## Task to carry out
Your output should be the line with "<p>After executing above" and all following lines of the data below, through the end, repeated exactly.

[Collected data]
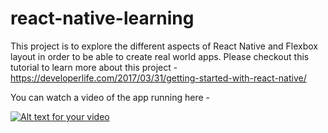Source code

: # react-native-learning
This project is to explore the different aspects of React Native and Flexbox layout in order to be able to create real world apps. 
Please checkout this tutorial to learn more about this project - https://developerlife.com/2017/03/31/getting-started-with-react-native/

You can watch a video of the app running here -

[![Alt text for your video](https://img.youtube.com/vi/9yhxD2o51ZQ/0.jpg)](http://www.youtube.com/watch?v=9yhxD2o51ZQ)
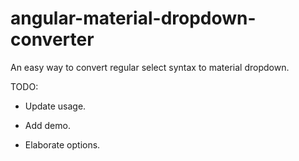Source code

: # angular-material-dropdown-converter
An easy way to convert regular select syntax to material dropdown.

TODO:

- Update usage.

-  Add demo.

-  Elaborate options.

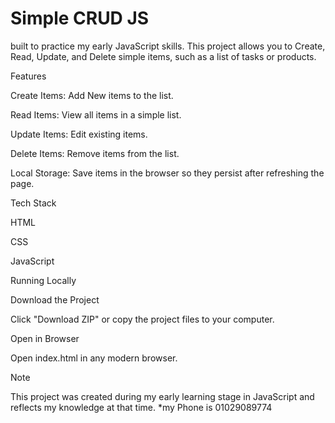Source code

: # Simple CRUD JS

built to practice my early JavaScript skills. This project allows you to Create, Read, Update, and Delete simple items, such as a list of tasks or products.

Features

Create Items: Add New items to the list.

Read Items: View all items in a simple list.

Update Items: Edit existing items.

Delete Items: Remove items from the list.

Local Storage: Save items in the browser so they persist after refreshing the page.

Tech Stack

HTML

CSS

JavaScript

Running Locally

Download the Project

Click "Download ZIP" or copy the project files to your computer.

Open in Browser

Open index.html in any modern browser.

Note

This project was created during my early learning stage in JavaScript and reflects my knowledge at that time.
*my Phone is 01029089774

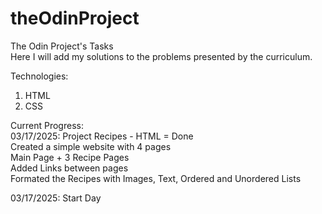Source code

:# theOdinProject
The Odin Project's Tasks  
Here I will add my solutions to the problems presented by the curriculum.

Technologies:
1. HTML
2. CSS

Current Progress:  
03/17/2025: Project Recipes - HTML = Done  
Created a simple website with 4 pages  
Main Page + 3 Recipe Pages  
Added Links between pages  
Formated the Recipes with Images, Text, Ordered and Unordered Lists  

03/17/2025: Start Day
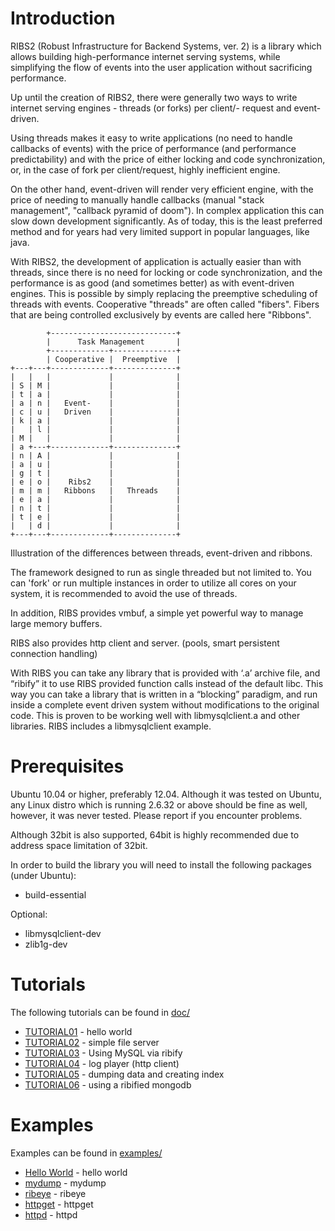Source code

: Introduction
============

RIBS2 (Robust Infrastructure for Backend Systems, ver. 2) is a 
library which allows building high-performance internet serving
systems, while simplifying the flow of events into the user
application without sacrificing performance.

Up until the creation of RIBS2, there were generally two ways to
write internet serving engines - threads (or forks) per client/-
request and event-driven.

Using threads makes it easy to write applications (no need to handle
callbacks of events) with the price of performance (and performance
predictability) and with the price of either locking and code 
synchronization, or, in the case of fork per client/request, highly
inefficient engine.

On the other hand, event-driven will render very efficient engine,
with the price of needing to manually handle callbacks (manual
"stack management", "callback pyramid of doom"). In complex
application this can slow down development significantly. As of
today, this is the least preferred method and for years had very
limited support in popular languages, like java.

With RIBS2, the development of application is actually easier than
with threads, since there is no need for locking or code
synchronization, and the performance is as good (and sometimes
better) as with event-driven engines. This is possible by simply
replacing the preemptive scheduling of threads with events.
Cooperative "threads" are often called "fibers". Fibers that are
being controlled exclusively by events are called here "Ribbons".

            +----------------------------+
            |      Task Management       |
            +-------------+--------------+
            | Cooperative |  Preemptive  |
    +---+---+-------------+--------------+
    |   |   |             |              |
    | S | M |             |              |
    | t | a |             |              |
    | a | n |   Event-    |              |
    | c | u |   Driven    |              |
    | k | a |             |              |
    |   | l |             |              |
    | M |   |             |              |
    | a +---+-------------+--------------+
    | n | A |             |              |
    | a | u |             |              |
    | g | t |             |              |
    | e | o |    Ribs2    |              |
    | m | m |   Ribbons   |   Threads    |
    | e | a |             |              |
    | n | t |             |              |
    | t | e |             |              |
    |   | d |             |              |
    +---+---+-------------+--------------+
Illustration of the differences between
threads, event-driven and ribbons.

The framework designed to run as single threaded but not limited to.
You can 'fork' or run multiple instances in order to utilize all
cores on your system, it is recommended to avoid the use of threads.

In addition, RIBS provides vmbuf, a simple yet powerful way to manage
large memory buffers.

RIBS also provides http client and server. (pools, smart persistent
connection handling)

With RIBS you can take any library that is provided with ‘.a’ archive
file, and “ribify” it to use RIBS provided function calls instead of
the default libc. This way you can take a library that is written in
a “blocking” paradigm, and run inside a complete event driven system
without modifications to the original code. This is proven to be
working well with libmysqlclient.a and other libraries. RIBS includes
a libmysqlclient example.

Prerequisites
=============
Ubuntu 10.04 or higher, preferably 12.04. Although it was tested on
Ubuntu, any Linux distro which is running 2.6.32 or above should be
fine as well, however, it was never tested. Please report if you
encounter problems.

Although 32bit is also supported, 64bit is highly recommended due to
address space limitation of 32bit.

In order to build the library you will need to install the following
packages (under Ubuntu):
* build-essential

Optional:
* libmysqlclient-dev
* zlib1g-dev

Tutorials
=========
The following tutorials can be found in [doc/](./doc/)
 * [TUTORIAL01](./doc/TUTORIAL01) - hello world
 * [TUTORIAL02](./doc/TUTORIAL02) - simple file server
 * [TUTORIAL03](./doc/TUTORIAL03) - Using MySQL via ribify
 * [TUTORIAL04](./doc/TUTORIAL04) - log player (http client)
 * [TUTORIAL05](./doc/TUTORIAL05) - dumping data and creating index
 * [TUTORIAL06](./doc/TUTORIAL06) - using a ribified mongodb   

Examples
========
Examples can be found in [examples/](./examples/)
 * [Hello World](examples/helloworld/src) - hello world
 * [mydump](/examples/mydump/src) - mydump
 * [ribeye](/examples/ribeye) - ribeye
 * [httpget](/examples/httpget/src) - httpget
 * [httpd](/examples/httpd) - httpd

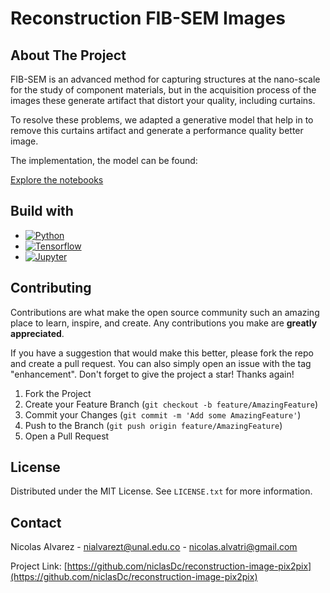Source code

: # Reconstruction FIB-SEM Images

## About The Project

FIB-SEM is an advanced method for capturing structures at the nano-scale for the study of component materials, but in the acquisition process of the images these generate artifact that distort your quality, including curtains.

To resolve these problems, we adapted a generative model that help in to remove this curtains artifact and generate a performance quality better image.

The implementation, the model can be found:

[Explore the notebooks](https://github.com/niclasDc/reconstruction-image-pix2pix/blob/master/notebooks/model_notebook.ipynb)

## Build with

- [![Python][Python-image]][Python-url]
- [![Tensorflow][Tensorflow-image]][Tensorflow-url]
- [![Jupyter][Jupyter-image]][Jupyter-url]

<!-- CONTRIBUTING -->

## Contributing

Contributions are what make the open source community such an amazing place to learn, inspire, and create. Any contributions you make are **greatly appreciated**.

If you have a suggestion that would make this better, please fork the repo and create a pull request. You can also simply open an issue with the tag "enhancement".
Don't forget to give the project a star! Thanks again!

1. Fork the Project
2. Create your Feature Branch (`git checkout -b feature/AmazingFeature`)
3. Commit your Changes (`git commit -m 'Add some AmazingFeature'`)
4. Push to the Branch (`git push origin feature/AmazingFeature`)
5. Open a Pull Request

<!-- LICENSE -->

## License

Distributed under the MIT License. See `LICENSE.txt` for more information.

<!-- CONTACT -->

## Contact

Nicolas Alvarez - nialvarezt@unal.edu.co - nicolas.alvatri@gmail.com

Project Link: [https://github.com/niclasDc/reconstruction-image-pix2pix](https://github.com/niclasDc/reconstruction-image-pix2pix)

<!-- Markdown Links & Images -->

[Python-image]: https://img.shields.io/badge/Python-FFD43B?style=for-the-badge&logo=python&logoColor=blue
[Python-url]: https://www.python.org
[Tensorflow-image]: https://img.shields.io/badge/TensorFlow-FF6F00?style=for-the-badge&logo=TensorFlow&logoColor=white
[Tensorflow-url]: https://img.shields.io/badge/TensorFlow-FF6F00?style=for-the-badge&logo=TensorFlow&logoColor=white
[Jupyter-image]: https://img.shields.io/badge/Jupyter-F37626.svg?&style=for-the-badge&logo=Jupyter&logoColor=white
[Jupyter-url]: https://jupyter.org
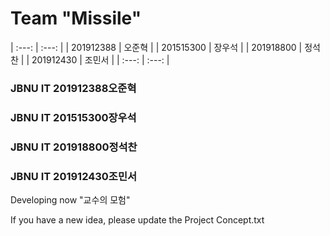 # Team "Missile"
| :---: | :---: |
| 201912388 | 오준혁 |
| 201515300 | 장우석 |
| 201918800 | 정석찬 |
| 201912430 | 조민서 |
| :---: | :---: |


### JBNU IT 201912388오준혁
### JBNU IT 201515300장우석
### JBNU IT 201918800정석찬
### JBNU IT 201912430조민서

Developing now "교수의 모험"

If you have a new idea, please update the Project Concept.txt
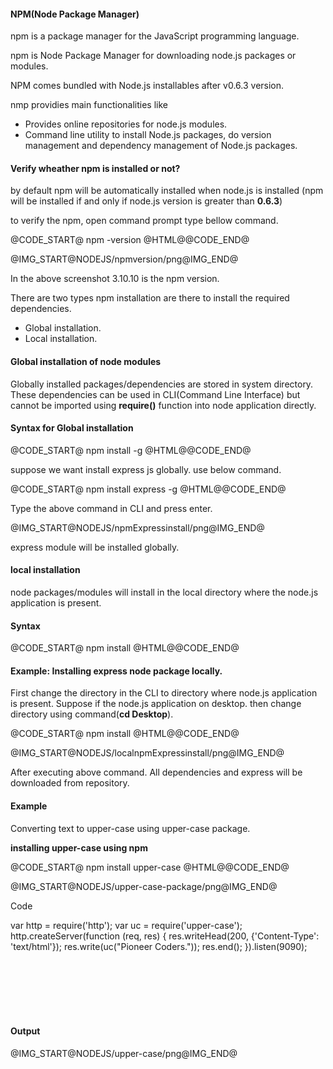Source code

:<h4>NPM(Node Package Manager)</h4>
<p>npm is a package manager for the JavaScript programming language.</p>
<p>npm is Node Package Manager for downloading node.js packages or modules.</p>
<p>NPM comes bundled with Node.js installables after v0.6.3 version.</p>
<p>nmp providies main functionalities like</p>
	<ul>
		<li>Provides online repositories for node.js modules.</li>
		<li>Command line utility to install Node.js packages, do version management and dependency management of Node.js packages.</li>
	</ul>
<h4>Verify wheather npm is installed or not?</h4>
<p>by default npm will be automatically installed when node.js is installed (npm will be installed if and only if node.js version is greater than <b>0.6.3</b>)</p>
<p>to verify the npm, open command prompt type bellow command.</p>
@CODE_START@ npm -version
@HTML@@CODE_END@
<p>@IMG_START@NODEJS/npmversion/png@IMG_END@</p>
<p>In the above screenshot 3.10.10 is the npm version.</p>
<p>There are two types npm installation are there to install the required dependencies.</p>
	<ul>
		<li>Global installation.</li>
		<li>Local installation.</li>
	</ul>
<h4>Global installation of node modules</h4>
<p>Globally installed packages/dependencies are stored in system directory. These dependencies can be used in CLI(Command Line Interface) but cannot be imported using <b>require()</b> function into node application directly.</p>
<h4>Syntax for Global installation</h4>
@CODE_START@ npm install <Module Name> -g
@HTML@@CODE_END@
<p>suppose we want install express js globally. use below command.</p>
@CODE_START@ npm install express -g
@HTML@@CODE_END@
<p>Type the above command in CLI and press enter.</p>
<p>@IMG_START@NODEJS/npmExpressinstall/png@IMG_END@</p>
<p>express module will be installed globally.</p>
<h4>local installation</h4>
<p>node packages/modules will install in the local directory where the node.js application is present.</p>
<h4>Syntax</h4>
@CODE_START@ npm install <Module Name>
@HTML@@CODE_END@
<h4>Example: Installing express node package locally.</h4>
<p>First change the directory in the CLI to directory where node.js application is present. Suppose if the node.js application on desktop. then change directory using command(<b>cd Desktop</b>).</p>
@CODE_START@ npm install <Module Name>
@HTML@@CODE_END@
<p>@IMG_START@NODEJS/localnpmExpressinstall/png@IMG_END@</p>
<p>After executing above command. All dependencies and express will be downloaded from repository.</p>
<h4>Example</h4>
<p>Converting text to upper-case using upper-case package.</p>
<p><b>installing upper-case using npm</b></p>
@CODE_START@ npm install upper-case
@HTML@@CODE_END@
<p>@IMG_START@NODEJS/upper-case-package/png@IMG_END@</p>
<p>Code</p>
<section>  
    <div  ui-ace ="{useWrapMode: 'true', showGutter : 'true', theme:'monokai', mode: 'java', previewId:'preview1',
		rendererOptions: { fontSize: 16 },
		advanced: { highlightActiveLine: true}
	}" style="min-height:150px;"><!-- Try change href value and see -->
	 var http = require('http');
	var uc = require('upper-case');
	http.createServer(function (req, res) {
	    res.writeHead(200, {'Content-Type': 'text/html'});
	    res.write(uc("Pioneer Coders."));
	    res.end();
	}).listen(9090);
	</div>
</section>
<h4>Output</h4>
<p>@IMG_START@NODEJS/upper-case/png@IMG_END@</p>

## Output for this task
<p>After executing above command. All dependencies and express will be downloaded from repository.</p>
<h4>Example</h4>
<p>Converting text to upper-case using upper-case package.</p>
<p><b>installing upper-case using npm</b></p>
@CODE_START@ npm install upper-case
@HTML@@CODE_END@
<p>@IMG_START@NODEJS/upper-case-package/png@IMG_END@</p>
<p>Code</p>
<section>  
    <div  ui-ace ="{useWrapMode: 'true', showGutter : 'true', theme:'monokai', mode: 'java', previewId:'preview1',
		rendererOptions: { fontSize: 16 },
		advanced: { highlightActiveLine: true}
	}" style="min-height:150px;"><!-- Try change href value and see -->
	 var http = require('http');
	var uc = require('upper-case');
	http.createServer(function (req, res) {
	    res.writeHead(200, {'Content-Type': 'text/html'});
	    res.write(uc("Pioneer Coders."));
	    res.end();
	}).listen(9090);
	</div>
</section>
<h4>Output</h4>
<p>@IMG_START@NODEJS/upper-case/png@IMG_END@</p>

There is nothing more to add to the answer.